## DATA PROVIDED
Start of Block

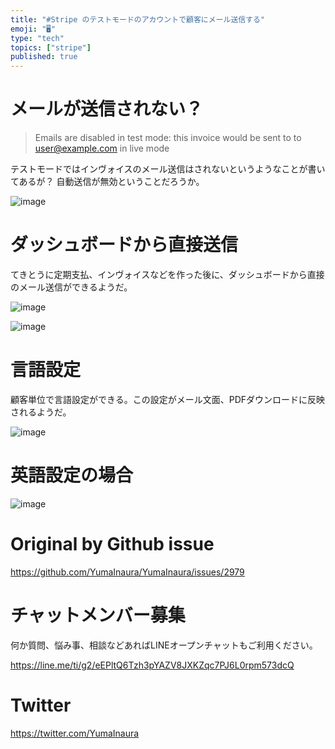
 ```yaml
---
title: "#Stripe のテストモードのアカウントで顧客にメール送信する"
emoji: "🖥"
type: "tech"
topics: ["stripe"]
published: true
---
```


# メールが送信されない？

>Emails are disabled in test mode: this invoice would be sent to to user@example.com in live mode

テストモードではインヴォイスのメール送信はされないというようなことが書いてあるが？ 自動送信が無効ということだろうか。

![image](https://user-images.githubusercontent.com/13635059/74207404-d8082400-4cc2-11ea-9ec4-b04c4eb16aac.png)

# ダッシュボードから直接送信

てきとうに定期支払、インヴォイスなどを作った後に、ダッシュボードから直接のメール送信ができるようだ。

![image](https://user-images.githubusercontent.com/13635059/74206408-9bd2c480-4cbe-11ea-9041-35182a04d129.png)

![image](https://user-images.githubusercontent.com/13635059/74207383-bdce4600-4cc2-11ea-9ad6-52dabe587279.png)

# 言語設定

顧客単位で言語設定ができる。この設定がメール文面、PDFダウンロードに反映されるようだ。

![image](https://user-images.githubusercontent.com/13635059/74207480-287f8180-4cc3-11ea-8ba5-7461d01b21ba.png)


# 英語設定の場合

![image](https://user-images.githubusercontent.com/13635059/74207503-40570580-4cc3-11ea-9753-d7f529a02cc5.png)


# Original by Github issue

https://github.com/YumaInaura/YumaInaura/issues/2979








<!-- Update From Qiita API -->

# チャットメンバー募集


何か質問、悩み事、相談などあればLINEオープンチャットもご利用ください。

https://line.me/ti/g2/eEPltQ6Tzh3pYAZV8JXKZqc7PJ6L0rpm573dcQ





# Twitter


https://twitter.com/YumaInaura


<!-- Update From Qiita API -->



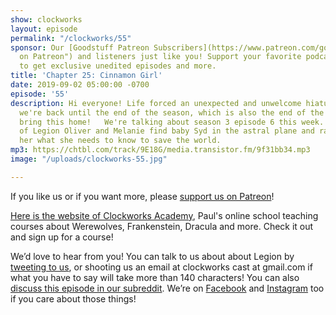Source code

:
 ```yaml
---
show: clockworks
layout: episode
permalink: "/clockworks/55"
sponsor: Our [Goodstuff Patreon Subscribers](https://www.patreon.com/goodstuff "Goodstuff
  on Patreon") and listeners just like you! Support your favorite podcasts directly
  to get exclusive unedited episodes and more.
title: 'Chapter 25: Cinnamon Girl'
date: 2019-09-02 05:00:00 -0700
episode: '55'
description: Hi everyone! Life forced an unexpected and unwelcome hiatus on us, but
  we're back until the end of the season, which is also the end of the series! Let's
  bring this home!   We're talking about season 3 episode 6 this week. On this episode
  of Legion Oliver and Melanie find baby Syd in the astral plane and raise her, teaching
  her what she needs to know to save the world.
mp3: https://chtbl.com/track/9E18G/media.transistor.fm/9f31bb34.mp3
image: "/uploads/clockworks-55.jpg"

---
```

If you like us or if you want more, please [support us on Patreon](https://www.patreon.com/clockworkscast)!  
  
[Here is the website of Clockworks Academy](https://clockworksacademy.com/), Paul's online school teaching courses about Werewolves, Frankenstein, Dracula and more. Check it out and sign up for a course!

  
We’d love to hear from you! You can talk to us about about Legion by [tweeting to us](http://www.twitter.com/clockworkscast), or shooting us an email at clockworks cast at gmail.com if what you have to say will take more than 140 characters! You can also [discuss this episode in our subreddit](https://www.reddit.com/r/Goodstuff_fm/). We’re on [Facebook](http://facebook.com/clockworkscast) and [Instagram](https://www.instagram.com/clockworkscast) too if you care about those things!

End of Block

## WORK TO BE COMPLETED
The answer must be the listing above, restated word for word, with no images in it.

## ANSWER TO THE EXERCISE
 ```yaml
---
title: "#Stripe のテストモードのアカウントで顧客にメール送信する"
emoji: "🖥"
type: "tech"
topics: ["stripe"]
published: true
---
```


# メールが送信されない？

>Emails are disabled in test mode: this invoice would be sent to to user@example.com in live mode

テストモードではインヴォイスのメール送信はされないというようなことが書いてあるが？ 自動送信が無効ということだろうか。

![image](https://user-images.githubusercontent.com/13635059/74207404-d8082400-4cc2-11ea-9ec4-b04c4eb16aac.png)

# ダッシュボードから直接送信

てきとうに定期支払、インヴォイスなどを作った後に、ダッシュボードから直接のメール送信ができるようだ。

![image](https://user-images.githubusercontent.com/13635059/74206408-9bd2c480-4cbe-11ea-9041-35182a04d129.png)

![image](https://user-images.githubusercontent.com/13635059/74207383-bdce4600-4cc2-11ea-9ad6-52dabe587279.png)

# 言語設定

顧客単位で言語設定ができる。この設定がメール文面、PDFダウンロードに反映されるようだ。

![image](https://user-images.githubusercontent.com/13635059/74207480-287f8180-4cc3-11ea-8ba5-7461d01b21ba.png)


# 英語設定の場合

![image](https://user-images.githubusercontent.com/13635059/74207503-40570580-4cc3-11ea-9753-d7f529a02cc5.png)


# Original by Github issue

https://github.com/YumaInaura/YumaInaura/issues/2979








<!-- Update From Qiita API -->

# チャットメンバー募集


何か質問、悩み事、相談などあればLINEオープンチャットもご利用ください。

https://line.me/ti/g2/eEPltQ6Tzh3pYAZV8JXKZqc7PJ6L0rpm573dcQ





# Twitter


https://twitter.com/YumaInaura


<!-- Update From Qiita API -->



Source code

:
 ```yaml
---
show: clockworks
layout: episode
permalink: "/clockworks/55"
sponsor: Our [Goodstuff Patreon Subscribers](https://www.patreon.com/goodstuff "Goodstuff
  on Patreon") and listeners just like you! Support your favorite podcasts directly
  to get exclusive unedited episodes and more.
title: 'Chapter 25: Cinnamon Girl'
date: 2019-09-02 05:00:00 -0700
episode: '55'
description: Hi everyone! Life forced an unexpected and unwelcome hiatus on us, but
  we're back until the end of the season, which is also the end of the series! Let's
  bring this home!   We're talking about season 3 episode 6 this week. On this episode
  of Legion Oliver and Melanie find baby Syd in the astral plane and raise her, teaching
  her what she needs to know to save the world.
mp3: https://chtbl.com/track/9E18G/media.transistor.fm/9f31bb34.mp3
image: "/uploads/clockworks-55.jpg"

---
```

If you like us or if you want more, please [support us on Patreon](https://www.patreon.com/clockworkscast)!  
  
[Here is the website of Clockworks Academy](https://clockworksacademy.com/), Paul's online school teaching courses about Werewolves, Frankenstein, Dracula and more. Check it out and sign up for a course!

  
We’d love to hear from you! You can talk to us about about Legion by [tweeting to us](http://www.twitter.com/clockworkscast), or shooting us an email at clockworks cast at gmail.com if what you have to say will take more than 140 characters! You can also [discuss this episode in our subreddit](https://www.reddit.com/r/Goodstuff_fm/). We’re on [Facebook](http://facebook.com/clockworkscast) and [Instagram](https://www.instagram.com/clockworkscast) too if you care about those things!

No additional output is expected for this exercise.